Selon les récits de témoins, les forces du gouvernement et les milices ont commencé à attaquer Joghana à 7 heures du matin le 24 avril. Les civils qui ont fui la ville ont affirmé qu’un avion Antonov et deux hélicoptères de combat avaient été utilisés et que l’Antonov avait largué des bombes qui ont tué des civils. Le nombre de morts et de blessés n’a cependant pas pu être vérifié.
Des milliers de personnes déplacées vivaient à Joghana, sous contrôle du groupe rebelle de l’Armée de libération du Soudan (SLA), après avoir fui de préalables attaques contre leurs villages.
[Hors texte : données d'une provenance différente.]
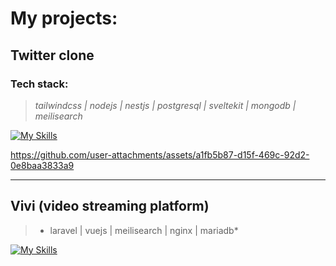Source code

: 
# My projects:



## Twitter clone


### Tech stack:

> *tailwindcss | nodejs | nestjs | postgresql | sveltekit | mongodb | meilisearch*


[![My Skills](https://skillicons.dev/icons?i=tailwindcss,ts,nestjs,svelte,postgresql,mongodb)](https://skillicons.dev)




https://github.com/user-attachments/assets/a1fb5b87-d15f-469c-92d2-0e8baa3833a9


---

## Vivi (video streaming platform)
> * laravel | vuejs | meilisearch | nginx | mariadb*

[![My Skills](https://skillicons.dev/icons?i=laravel,vuejs,nginx,mariadb)](https://skillicons.dev)
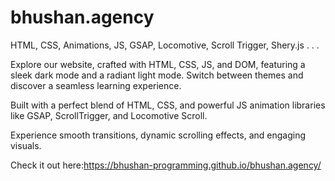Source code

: ﻿# bhushan.agency

HTML, CSS, Animations, JS, GSAP, Locomotive, Scroll Trigger, Shery.js
.
.
.

Explore our website, crafted with HTML, CSS, JS, and DOM, featuring a sleek dark mode and a radiant light mode. Switch between themes and discover a seamless learning experience.

Built with a perfect blend of HTML, CSS, and powerful JS animation libraries like GSAP, ScrollTrigger, and Locomotive Scroll.

Experience smooth transitions, dynamic scrolling effects, and engaging visuals.

Check it out here:https://bhushan-programming.github.io/bhushan.agency/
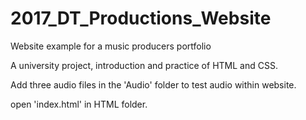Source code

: # 2017_DT_Productions_Website
Website example for a music producers portfolio

A university project, introduction and practice of HTML and CSS.

Add three audio files in the 'Audio' folder to test audio within website.

open 'index.html' in HTML folder.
Joghana est situé à environ 10 kilomètres de Greida, une autre ville sous contrôle du SLA où au moins 80 000 personnes déplacées ont cherché refuge.
« Si le gouvernement soudanais poursuit cette offensive alors Greida sera certainement la prochaine cible, » a déclaré Takirambudde. « Les civils là-bas, en particulier ceux qui sont de la même ethnie que les groupes rebelles, pourraient se retrouver très exposés. »
Les groupes rebelles – le SLA et le Mouvement pour la justice et l’égalité (JEM) – ont tous les deux été très actifs dans la région de Greida au cours de l’année écoulée en dépit de la demande de l’Union africaine d’un retrait des forces SLA de la ville de Greida où les forces de l’Union africaine ont une base.
La localisation stratégique de Greida, sur la route principale de Nyala au sud de Buram, a fait de cette ville et des villages environnants, un point de fixation pour des accrochages armés au cours des six derniers mois. Depuis novembre 2005, Human Rights Watch a recueilli des récits sur une douzaine d’attaques, d’ampleur variable, menées par les milices soutenues par le gouvernement contre des villages situés autour de Greida. Au cours de ces attaques, des milliers de civils ont été déplacés et ont perdu le cheptel qui leur restait ainsi que d’autres biens. Les forces rebelles auraient attaqué d’autres villages de la région en représailles. Depuis janvier 2006, des témoins ont signalé la présence massive de milices pro-gouvernementales autour de la ville et début mars 2006, au moins 60 villages autour de Greida ont essuyé des attaques.
L’offensive du gouvernement soudanais contre Joghana et les villages environnants s’apparente à des opérations antérieures au Sud Darfour, fin 2004 lorsque des responsables soudanais avaient affirmé « nettoyer la route » autour de Nyala pour des raisons de sécurité alors qu’ils menaient en fait une offensive brutale contre les populations civiles vivant dans des régions stratégiquement importantes sous contrôle SLA.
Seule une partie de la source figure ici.